[Saved entries]
---+---
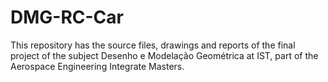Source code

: # DMG-RC-Car
This repository has the source files, drawings and reports of the final project of the subject Desenho e Modelação Geométrica at IST, part of the Aerospace Engineering Integrate Masters.
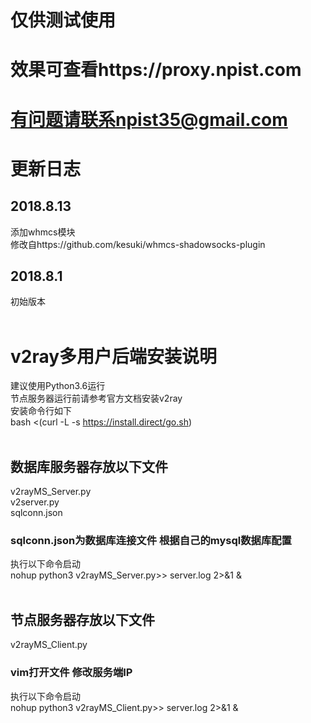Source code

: # 仅供测试使用<br />
# 效果可查看https://proxy.npist.com<br />
# 有问题请联系npist35@gmail.com<br />
# 更新日志<br />
## 2018.8.13<br />
添加whmcs模块<br />
修改自https://github.com/kesuki/whmcs-shadowsocks-plugin<br />
## 2018.8.1<br />
初始版本<br />
<br />
# v2ray多用户后端安装说明<br />
建议使用Python3.6运行<br />
节点服务器运行前请参考官方文档安装v2ray<br />
安装命令行如下<br />
bash <(curl -L -s https://install.direct/go.sh)<br />
<br />
## 数据库服务器存放以下文件<br />
v2rayMS_Server.py<br />
v2server.py<br />
sqlconn.json<br />
### sqlconn.json为数据库连接文件  根据自己的mysql数据库配置<br />
执行以下命令启动<br />
nohup python3 v2rayMS_Server.py>> server.log 2>&1 &<br />
<br />
## 节点服务器存放以下文件<br />
v2rayMS_Client.py<br />
### vim打开文件  修改服务端IP<br />
执行以下命令启动<br />
nohup python3 v2rayMS_Client.py>> server.log 2>&1 &<br />
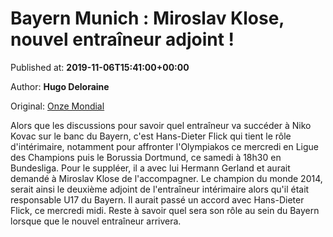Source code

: 
# Bayern Munich : Miroslav Klose, nouvel entraîneur adjoint !

Published at: **2019-11-06T15:41:00+00:00**

Author: **Hugo Deloraine**

Original: [Onze Mondial](http://www.onzemondial.com/bundesliga/2019-2020/bayern-munich-miroslav-klose-nouvel-entraineur-adjoint-201806)

Alors que les discussions pour savoir quel entraîneur va succéder à Niko Kovac sur le banc du Bayern, c'est Hans-Dieter Flick qui tient le rôle d'intérimaire, notamment pour affronter l'Olympiakos ce mercredi en Ligue des Champions puis le Borussia Dortmund, ce samedi à 18h30 en Bundesliga. Pour le suppléer, il a avec lui Hermann Gerland et aurait demandé à Miroslav Klose de l'accompagner.
Le champion du monde 2014, serait ainsi le deuxième adjoint de l'entraîneur intérimaire alors qu'il était responsable U17 du Bayern. Il aurait passé un accord avec Hans-Dieter Flick, ce mercredi midi. Reste à savoir quel sera son rôle au sein du Bayern lorsque que le nouvel entraîneur arrivera.
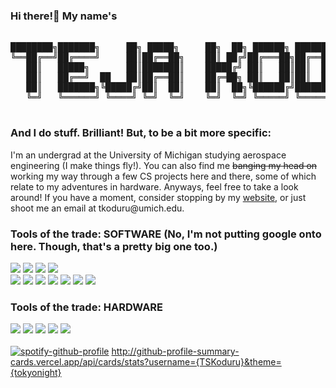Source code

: ### Hi there!👋 My name's

<pre>
                                                                                                      __/\__      
████████╗███████╗     ██╗ █████╗     ██╗  ██╗ ██████╗ ██████╗ ██╗   ██╗██████╗ ██╗   ██╗             `==/\==`               
╚══██╔══╝██╔════╝     ██║██╔══██╗    ██║ ██╔╝██╔═══██╗██╔══██╗██║   ██║██╔══██╗██║   ██║   ____________/__\____________          
   ██║   █████╗       ██║███████║    █████╔╝ ██║   ██║██║  ██║██║   ██║██████╔╝██║   ██║  /____________________________\
   ██║   ██╔══╝  ██   ██║██╔══██║    ██╔═██╗ ██║   ██║██║  ██║██║   ██║██╔══██╗██║   ██║      ||__||__/.--.\__||__||__
   ██║   ███████╗╚█████╔╝██║  ██║    ██║  ██╗╚██████╔╝██████╔╝╚██████╔╝██║  ██║╚██████╔╝   /__|___|___( >< )___|___|__\
   ╚═╝   ╚══════╝ ╚════╝ ╚═╝  ╚═╝    ╚═╝  ╚═╝ ╚═════╝ ╚═════╝  ╚═════╝ ╚═╝  ╚═╝ ╚═════╝              _/`--`\_
                                                                                                    (/------\) </pre>

### And I do stuff. Brilliant! But, to be a bit more specific:
<p> 
    I'm an undergrad at the University of Michigan studying aerospace engineering (I make things fly!). You can also find me <s>banging my head on</s> working my way through a few CS projects here and there, some of which relate to my adventures in hardware. Anyways, feel free to take a look around! If you have a moment, consider stopping by my <a href="https://tkoduru.tech">website</a>, or just shoot me an email at tkoduru@umich.edu. 
</p>

### Tools of the trade: SOFTWARE (No, I'm not putting google onto here. Though, that's a pretty big one too.)
![](https://img.shields.io/badge/OS-Windows-informational?style=flat&logo=Windows&logoColor=white&color=blue)
![](https://img.shields.io/badge/Editor-VSCode-informational?style=flat&logo=Visual+Studio+Code&logoColor=white&color=blue)
![](https://img.shields.io/badge/Shell-Bash-informational?style=flat&logo=GNU+Bash&logoColor=white&color=lightgrey)
![](https://img.shields.io/badge/VCS-Git-informational?style=flat&logo=Git&logoColor=white&color=red)
<br>
![](https://img.shields.io/badge/Code-Python-informational?style=flat&logo=Python&logoColor=white&color=green)
![](https://img.shields.io/badge/Code-Java-informational?style=flat&logo=CoffeeScript&logoColor=white&color=orange)
![](https://img.shields.io/badge/Code-C++-informational?style=flat&logo=C%202B%202B&logoColor=white&color=blue)
![](https://img.shields.io/badge/Code-HTML5-informational?style=flat&logo=HTML5&logoColor=white&color=red)
![](https://img.shields.io/badge/Code-CSS3-informational?style=flat&logo=CSS3&logoColor=white&color=blue)
![](https://img.shields.io/badge/Code-JavaScript-informational?style=flat&logo=JavaScript&logoColor=white&color=yellow)
![](https://img.shields.io/badge/Tools-Jupyter-informational?style=flat&logo=Jupyter&logoColor=white&color=orange)
<br>


### Tools of the trade: HARDWARE
![](https://img.shields.io/badge/Autodesk%20Fusion%20360-8A2BE2)
![](https://img.shields.io/badge/Dassault%20SOLIDWORKS-dfe22b)
![](https://img.shields.io/badge/MATLAB-2b83e2)
![](https://img.shields.io/badge/CATIA%20&%20STARCCM-e28a2b)
![](https://img.shields.io/badge/General%20Manufacturing-ffffff)
<br>
<br>
<span>
[![spotify-github-profile](https://spotify-github-profile.vercel.app/api/view?uid=egxhutrw2ed0qq1yvrg0kepi9&cover_image=true&theme=novatorem&show_offline=false&background_color=121212&interchange=false&bar_color=53b14f&bar_color_cover=false)](https://github.com/kittinan/spotify-github-profile)
http://github-profile-summary-cards.vercel.app/api/cards/stats?username={TSKoduru}&theme={tokyonight}

</span>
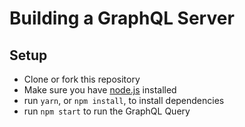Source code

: # Building a GraphQL Server

## Setup

- Clone or fork this repository
- Make sure you have [node.js](https://nodejs.org/) installed
- run `yarn`, or `npm install`, to install dependencies
- run `npm start` to run the GraphQL Query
---+---
▶ [What you will do]: Return only the lines running from the start of the entries above to the line that contains "Alors que les", inclusive, and omit every picture.

▶ [Answer space]:
Source code

: # DMG-RC-Car
This repository has the source files, drawings and reports of the final project of the subject Desenho e Modelação Geométrica at IST, part of the Aerospace Engineering Integrate Masters.
Source code

: # 仅供测试使用<br />
# 效果可查看https://proxy.npist.com<br />
# 有问题请联系npist35@gmail.com<br />
# 更新日志<br />
## 2018.8.13<br />
添加whmcs模块<br />
修改自https://github.com/kesuki/whmcs-shadowsocks-plugin<br />
## 2018.8.1<br />
初始版本<br />
<br />
# v2ray多用户后端安装说明<br />
建议使用Python3.6运行<br />
节点服务器运行前请参考官方文档安装v2ray<br />
安装命令行如下<br />
bash <(curl -L -s https://install.direct/go.sh)<br />
<br />
## 数据库服务器存放以下文件<br />
v2rayMS_Server.py<br />
v2server.py<br />
sqlconn.json<br />
### sqlconn.json为数据库连接文件  根据自己的mysql数据库配置<br />
执行以下命令启动<br />
nohup python3 v2rayMS_Server.py>> server.log 2>&1 &<br />
<br />
## 节点服务器存放以下文件<br />
v2rayMS_Client.py<br />
### vim打开文件  修改服务端IP<br />
执行以下命令启动<br />
nohup python3 v2rayMS_Client.py>> server.log 2>&1 &<br />
Source code

: 
# Bayern Munich : Miroslav Klose, nouvel entraîneur adjoint !

Published at: **2019-11-06T15:41:00+00:00**

Author: **Hugo Deloraine**

Original: [Onze Mondial](http://www.onzemondial.com/bundesliga/2019-2020/bayern-munich-miroslav-klose-nouvel-entraineur-adjoint-201806)

Alors que les discussions pour savoir quel entraîneur va succéder à Niko Kovac sur le banc du Bayern, c'est Hans-Dieter Flick qui tient le rôle d'intérimaire, notamment pour affronter l'Olympiakos ce mercredi en Ligue des Champions puis le Borussia Dortmund, ce samedi à 18h30 en Bundesliga. Pour le suppléer, il a avec lui Hermann Gerland et aurait demandé à Miroslav Klose de l'accompagner.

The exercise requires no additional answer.